Я ехал осторожно, стараясь не превышать скорость, помня, что встреча с милицией может кончиться для меня дутьем «в Раппопорта» и дальнейшими последствиями. А на заднем сиденье развивается новая тема:
– А что это, интересно, ты со мной так тесно сошелся? Ты же меня не любишь, нет? Ты ведь думаешь, Максимов – не писатель, а я писатель. Я не против, пожалуйста, может быть, ты писатель, а Максимов не писатель. Но Максимов вам еще всем покажет, кто писатель, а кто не писатель. А ты, писатель, почему со мной ездишь? Тебе, писателю, поручили, да? Тебе поручили со мной ездить?
Такого мне еще никто никогда не говорил. Я не подумал, что Максимов в самом деле считает меня стукачом, он был не дурак и понимал, что я для этой роли никак не подхожу. Он просто пробовал, можно ли со мной так разговаривать. Я пока промолчал.

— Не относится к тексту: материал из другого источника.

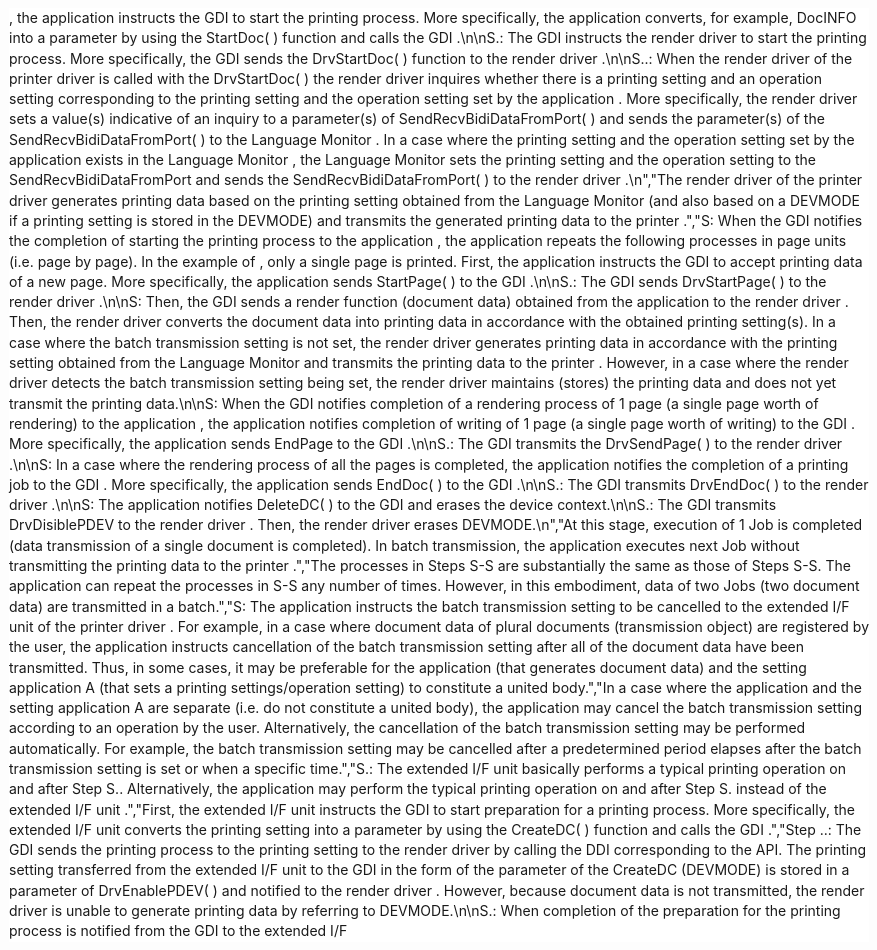 , the application  instructs the GDI  to start the printing process. More specifically, the application  converts, for example, DocINFO into a parameter by using the StartDoc( ) function and calls the GDI .\n\nS.: The GDI  instructs the render driver  to start the printing process. More specifically, the GDI  sends the DrvStartDoc( ) function to the render driver .\n\nS..: When the render driver  of the printer driver  is called with the DrvStartDoc( ) the render driver  inquires whether there is a printing setting and an operation setting corresponding to the printing setting and the operation setting set by the application . More specifically, the render driver  sets a value(s) indicative of an inquiry to a parameter(s) of SendRecvBidiDataFromPort( ) and sends the parameter(s) of the SendRecvBidiDataFromPort( ) to the Language Monitor . In a case where the printing setting and the operation setting set by the application  exists in the Language Monitor , the Language Monitor  sets the printing setting and the operation setting to the SendRecvBidiDataFromPort and sends the SendRecvBidiDataFromPort( ) to the render driver .\n","The render driver  of the printer driver  generates printing data based on the printing setting obtained from the Language Monitor  (and also based on a DEVMODE if a printing setting is stored in the DEVMODE) and transmits the generated printing data to the printer .","S: When the GDI  notifies the completion of starting the printing process to the application , the application  repeats the following processes in page units (i.e. page by page). In the example of , only a single page is printed. First, the application  instructs the GDI  to accept printing data of a new page. More specifically, the application  sends StartPage( ) to the GDI .\n\nS.: The GDI  sends DrvStartPage( ) to the render driver .\n\nS: Then, the GDI  sends a render function (document data) obtained from the application  to the render driver . Then, the render driver  converts the document data into printing data in accordance with the obtained printing setting(s). In a case where the batch transmission setting is not set, the render driver  generates printing data in accordance with the printing setting obtained from the Language Monitor  and transmits the printing data to the printer . However, in a case where the render driver  detects the batch transmission setting being set, the render driver  maintains (stores) the printing data and does not yet transmit the printing data.\n\nS: When the GDI  notifies completion of a rendering process of 1 page (a single page worth of rendering) to the application , the application  notifies completion of writing of 1 page (a single page worth of writing) to the GDI . More specifically, the application  sends EndPage to the GDI .\n\nS.: The GDI  transmits the DrvSendPage( ) to the render driver .\n\nS: In a case where the rendering process of all the pages is completed, the application  notifies the completion of a printing job to the GDI . More specifically, the application  sends EndDoc( ) to the GDI .\n\nS.: The GDI  transmits DrvEndDoc( ) to the render driver .\n\nS: The application  notifies DeleteDC( ) to the GDI  and erases the device context.\n\nS.: The GDI  transmits DrvDisiblePDEV to the render driver . Then, the render driver  erases DEVMODE.\n","At this stage, execution of 1 Job is completed (data transmission of a single document is completed). In batch transmission, the application executes next Job without transmitting the printing data to the printer .","The processes in Steps S-S are substantially the same as those of Steps S-S. The application  can repeat the processes in S-S any number of times. However, in this embodiment, data of two Jobs (two document data) are transmitted in a batch.","S: The application  instructs the batch transmission setting to be cancelled to the extended I\/F unit  of the printer driver . For example, in a case where document data of plural documents (transmission object) are registered by the user, the application  instructs cancellation of the batch transmission setting after all of the document data have been transmitted. Thus, in some cases, it may be preferable for the application  (that generates document data) and the setting application A (that sets a printing settings\/operation setting) to constitute a united body.","In a case where the application  and the setting application A are separate (i.e. do not constitute a united body), the application  may cancel the batch transmission setting according to an operation by the user. Alternatively, the cancellation of the batch transmission setting may be performed automatically. For example, the batch transmission setting may be cancelled after a predetermined period elapses after the batch transmission setting is set or when a specific time.","S.: The extended I\/F unit  basically performs a typical printing operation on and after Step S.. Alternatively, the application  may perform the typical printing operation on and after Step S. instead of the extended I\/F unit .","First, the extended I\/F unit  instructs the GDI  to start preparation for a printing process. More specifically, the extended I\/F unit  converts the printing setting into a parameter by using the CreateDC( ) function and calls the GDI .","Step ..: The GDI  sends the printing process to the printing setting to the render driver  by calling the DDI corresponding to the API. The printing setting transferred from the extended I\/F unit  to the GDI  in the form of the parameter of the CreateDC (DEVMODE) is stored in a parameter of DrvEnablePDEV( ) and notified to the render driver . However, because document data is not transmitted, the render driver  is unable to generate printing data by referring to DEVMODE.\n\nS.: When completion of the preparation for the printing process is notified from the GDI  to the extended I\/F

Подъехали к его дому. Я решил его проводить. Он шел, спотыкаясь, и на площадке между вторым и третьим этажами упал и лежал с закрытыми глазами, ожидая, очевидно, что я его подниму. Открыв глаза, он увидел, что я стою, сложив руки на груди, и выступать в роли подъемного средства не собираюсь. Он встал и пошел дальше, помогая себе руками. Так добрались до пятого этажа. Войдя в квартиру, он кинул пальто на диван. Полез в карман пиджака, похлопал себя по бедрам и уставился на меня.
– С тобой что-нибудь случилось? – спросил я без особого, впрочем, беспокойства.
– Украли! – мрачно сказал Максимов, не сводя с меня тяжелого подозрительного взгляда.
– Что украли?
– Кто украл, тот знает, что украл, – сказал он с нажимом. – Бумажник украли. Паспорт, деньги, сертификаты, все.
Я спустился вниз, открыл заднюю дверцу машины и там, на полу, нашарил бумажник. Вернулся на пятый этаж. Максимов стоял посреди комнаты в трусах и в рубахе с галстуком. Я положил бумажник на стол. Максимов ожидал, что я скажу. Я сказал:
– Проверь свой бумажник и запомни. Это не я с тобой езжу, а ты со мной ездишь. Я тебе делаю одолжение. А ты позволяешь еще говорить мне всякие гнусности. Запомни, со мной этот номер не пройдет. Если тебе в самом деле моя расположенность кажется подозрительной, не звони мне больше, ты мне ни для чего не нужен.
Он стоял и качался, но в пределах безопасной амплитуды.
– И не качайся, не делай вид, что ты в отключке. Ты все видишь, все понимаешь, все помнишь, запомнишь и это.
Я ушел, тихо прикрывши дверь.
Я ожидал, что он уйдет в долгий запой, но на следующее утро он позвонил в своей обычной, «обкомовской» манере:
– Привет. Максимов. Как дела?
– Никак.
– Мне кажется, у нас вчера был какой-то разговор. Я не очень помню.
– Да нет, – сказал я определенно, – ты помнишь очень хорошо.
– Ну, ты понимаешь, я же был… Это же понятно. В таком состоянии…
– Ты со мной ни в каком состоянии так говорить не будешь, – сказал я и положил трубку.
После описанного разговора Максимов окончательно погрузился в запой, а потом проявил некоторые усилия, чтобы восстановить отношения. И никогда подобных намеков больше себе не позволял, кроме одного случая, но это было много позже – в 1989 году.